## WHAT NEEDS TO BE DONE
Each line of the entries below that holds "Ejecutar" is needed, copied in full.

## EXERCISE INPUT
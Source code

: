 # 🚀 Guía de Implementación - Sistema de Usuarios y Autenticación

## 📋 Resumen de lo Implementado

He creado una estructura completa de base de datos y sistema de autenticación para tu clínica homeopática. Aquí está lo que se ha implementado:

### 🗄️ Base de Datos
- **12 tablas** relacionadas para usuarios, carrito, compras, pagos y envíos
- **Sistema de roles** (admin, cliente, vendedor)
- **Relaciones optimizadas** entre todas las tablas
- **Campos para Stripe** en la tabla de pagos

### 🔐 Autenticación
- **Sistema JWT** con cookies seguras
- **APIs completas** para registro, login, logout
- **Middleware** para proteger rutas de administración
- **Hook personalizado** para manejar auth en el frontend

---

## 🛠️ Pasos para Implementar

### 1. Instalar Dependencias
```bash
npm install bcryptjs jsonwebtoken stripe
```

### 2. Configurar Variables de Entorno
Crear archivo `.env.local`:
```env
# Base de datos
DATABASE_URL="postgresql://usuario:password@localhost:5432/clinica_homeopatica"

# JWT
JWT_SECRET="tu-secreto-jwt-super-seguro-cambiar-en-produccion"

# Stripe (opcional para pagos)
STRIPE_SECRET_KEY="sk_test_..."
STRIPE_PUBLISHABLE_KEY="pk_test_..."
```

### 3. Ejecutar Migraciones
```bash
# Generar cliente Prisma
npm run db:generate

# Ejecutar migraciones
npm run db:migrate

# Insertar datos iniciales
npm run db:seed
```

## EXERCISE ANSWER
### 3. Ejecutar Migraciones
# Ejecutar migraciones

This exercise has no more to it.